Of course, from the moment her plane lands, she suffers from cultural disorientation, and worse. Why, exactly, is her handsome if humorless chauffeur, Massimo, so solicitous? Why is DV's villa in fact a farmhouse? And are its proprietors, the Cinis, conspiring to keep her from the truth? Then there are Lucy's Nancy Drew-like discoveries--a terrifying drawing of DV and a mysterious love letter. And is the scratching at the walls a sign from DV's ghost or something more quotidian? All in all, our heroine can't sort out hallucination from Italian provocation, which is all too much for someone who has long prided herself on her clear sight.

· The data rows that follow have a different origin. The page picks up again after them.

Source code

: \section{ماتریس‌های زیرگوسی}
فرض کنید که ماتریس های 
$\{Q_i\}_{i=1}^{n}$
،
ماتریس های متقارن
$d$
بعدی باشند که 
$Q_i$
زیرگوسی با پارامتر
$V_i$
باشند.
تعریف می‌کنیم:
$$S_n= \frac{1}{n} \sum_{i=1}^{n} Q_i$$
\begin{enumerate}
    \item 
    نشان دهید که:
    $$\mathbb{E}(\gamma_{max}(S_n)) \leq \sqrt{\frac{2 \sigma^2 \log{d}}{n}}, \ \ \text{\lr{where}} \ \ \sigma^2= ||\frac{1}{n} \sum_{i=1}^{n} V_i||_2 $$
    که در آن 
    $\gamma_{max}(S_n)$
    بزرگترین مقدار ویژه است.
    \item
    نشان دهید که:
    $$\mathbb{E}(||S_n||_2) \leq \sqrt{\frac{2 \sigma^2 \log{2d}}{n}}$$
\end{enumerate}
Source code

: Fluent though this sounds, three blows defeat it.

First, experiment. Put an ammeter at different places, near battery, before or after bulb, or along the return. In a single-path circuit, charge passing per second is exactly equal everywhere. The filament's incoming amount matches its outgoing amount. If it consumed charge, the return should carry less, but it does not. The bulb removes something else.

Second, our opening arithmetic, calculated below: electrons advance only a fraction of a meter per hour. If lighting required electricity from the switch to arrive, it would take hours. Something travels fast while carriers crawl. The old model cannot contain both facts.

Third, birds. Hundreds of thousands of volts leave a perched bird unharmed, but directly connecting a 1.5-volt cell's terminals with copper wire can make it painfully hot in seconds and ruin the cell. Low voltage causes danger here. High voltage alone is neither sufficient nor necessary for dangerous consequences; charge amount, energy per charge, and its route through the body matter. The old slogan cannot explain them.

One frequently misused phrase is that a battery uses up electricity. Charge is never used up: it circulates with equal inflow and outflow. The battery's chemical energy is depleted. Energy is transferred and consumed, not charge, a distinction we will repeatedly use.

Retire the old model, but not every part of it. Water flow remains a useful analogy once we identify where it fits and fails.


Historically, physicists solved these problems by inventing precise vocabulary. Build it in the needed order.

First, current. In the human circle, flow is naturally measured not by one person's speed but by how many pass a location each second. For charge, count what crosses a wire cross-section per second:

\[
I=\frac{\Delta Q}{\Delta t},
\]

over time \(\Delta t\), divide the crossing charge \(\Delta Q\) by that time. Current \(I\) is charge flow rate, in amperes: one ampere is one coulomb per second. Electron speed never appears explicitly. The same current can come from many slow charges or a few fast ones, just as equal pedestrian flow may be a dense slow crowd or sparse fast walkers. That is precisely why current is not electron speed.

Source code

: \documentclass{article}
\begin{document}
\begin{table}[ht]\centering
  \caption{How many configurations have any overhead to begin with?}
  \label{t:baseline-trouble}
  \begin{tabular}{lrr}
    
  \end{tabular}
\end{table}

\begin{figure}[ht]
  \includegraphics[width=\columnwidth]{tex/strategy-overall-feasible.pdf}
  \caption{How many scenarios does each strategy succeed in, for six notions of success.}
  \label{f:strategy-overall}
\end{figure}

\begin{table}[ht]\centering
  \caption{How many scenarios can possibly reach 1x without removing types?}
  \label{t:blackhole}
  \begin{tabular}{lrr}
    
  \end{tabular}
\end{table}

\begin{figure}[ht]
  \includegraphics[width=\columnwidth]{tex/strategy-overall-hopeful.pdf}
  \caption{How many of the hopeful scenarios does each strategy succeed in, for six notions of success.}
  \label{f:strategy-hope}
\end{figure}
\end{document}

Though Valerie Martin's seventh novel has its share of stomach-clenching moments, it is most successful in its many comic scenes (not something this talented author has hitherto been known for). Whether Lucy is trying to break through Massimo's defenses or get to the bottom of the Cinis' behavior, she is usually miles from the truth. Meanwhile, Martin offers up a host of memorable minor figures, from DV's ultrasophisticated New York publisher to the quail-consuming, epigram-spouting Antonio Cini, who gets most of the good lines. When Lucy tells him that she's forever in Massimo's debt, he languidly responds: "Forever, that must be a tiresome sensation." Though Italian Fever is never in the least tiresome, its biggest mystery is how Martin--who has written so strikingly of possession in The Great Divorce--is here far stronger on satire than the supernatural. --Kerry Fried [via]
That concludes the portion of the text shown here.